The announcement came after the nation’s second-largest financial services provider was given two months to remedy its shortcomings in meeting the Financial Supervisory Commission’s (FSC) guidelines that call for separation of the financial and industrial sectors.
Tsai would retain his seat on the company’s board of directors in accordance with the Company Act (公司法), the company said in a filing with the Taiwan Stock Exchange.
Richard Tsai (蔡明興), Daniel Tsai’s younger brother, resigned as vice chairman of Taiwan Mobile Co (台灣大哥大), an affiliate of Fubon Financial and one of the nation’s biggest telecoms, a separate filing showed.
The resignations came less than a month after FSC Chairman Wellington Koo (顧立雄) issued an ultimatum.
The Tsai brothers had previously held the two top jobs at the financial services and telecoms arms of their family’s business empire.
Richard Tsai was Fubon Financial chairman and Taiwan Mobile vice chairman, while Daniel Tsai was Fubon Financial vice chairman and Taiwan Mobile chairman.
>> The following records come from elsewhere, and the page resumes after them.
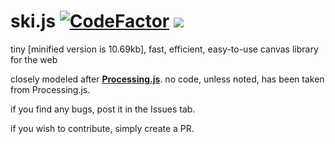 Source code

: # ski.js [![CodeFactor](https://www.codefactor.io/repository/github/thelegendski/ski.js/badge)](https://www.codefactor.io/repository/github/thelegendski/ski.js) [![](https://data.jsdelivr.com/v1/package/gh/thelegendski/ski.js/badge)](https://www.jsdelivr.com/package/gh/thelegendski/ski.js)
tiny [minified version is 10.69kb], fast, efficient, easy-to-use canvas library for the web

closely modeled after <strong>[Processing.js](https://github.com/processing-js/processing-js)</strong>. no code, unless noted, has been taken from Processing.js.

if you find any bugs, post it in the Issues tab.

if you wish to contribute, simply create a PR.
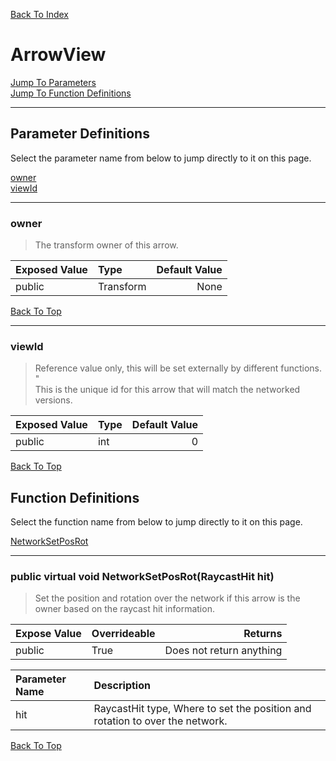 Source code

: [Back To Index](../../index.md)

# ArrowView

[Jump To Parameters](#parameter-definitions)<br/>
[Jump To Function Definitions](#functions-definitions)<br/>

--------------------------------------------------------
## Parameter Definitions<a name="parameter-definitions"></a>

Select the parameter name from below to jump directly to it on this page.

[owner](#parameter-owner)<br>
[viewId](#parameter-viewId)<br>

------------------
### owner<a name="parameter-owner"></a>

> The transform owner of this arrow.

| Exposed Value | Type | Default Value |
|:---|:---|---:|
|public |Transform|None

[Back To Top](#)

------------------
### viewId<a name="parameter-viewId"></a>

> Reference value only, this will be set externally by different functions. " <br>This is the unique id for this arrow that will match the networked versions.

| Exposed Value | Type | Default Value |
|:---|:---|---:|
|public |int|0

[Back To Top](#)

## Function Definitions<a name="functions-definitions"></a>

Select the function name from below to jump directly to it on this page.

[NetworkSetPosRot](#NetworkSetPosRot)<br>

------------------
### public virtual void NetworkSetPosRot(RaycastHit hit)<a name="NetworkSetPosRot"></a>

>   Set the position and rotation over the network if this arrow is the owner based on the raycast hit information. 

| Expose Value | Overrideable | Returns |
|:---|:---|---:|
|public|True|Does not return anything|

| Parameter Name | Description |
|:---|:---|
|hit|RaycastHit type, Where to set the position and rotation to over the network.|

[Back To Top](#)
They had come under the scrutiny of New Power Party lawmakers, while a probe later found that they had undue influence at both firms, the commission has said.
The probe found that the two had overstepped their roles as vice chairmen, the FSC has said.
Rather than acting on an interim basis during a chairman’s absence, the probe said that the Tsai brothers were involved in the companies’ day-to-day operations.
The probe also said that under Fubon Financial’s structure, many decisions required the approval of the vice chairman and that he was in the position to block decisions from being submitted to the board for approval.
Foreign regulators in support of clearer boundaries limiting ties between financial and industrial firms have cited the need to prevent conflicts of interest, transferring of responsibility for mismanagement to other parties, and overconcentration of economic power.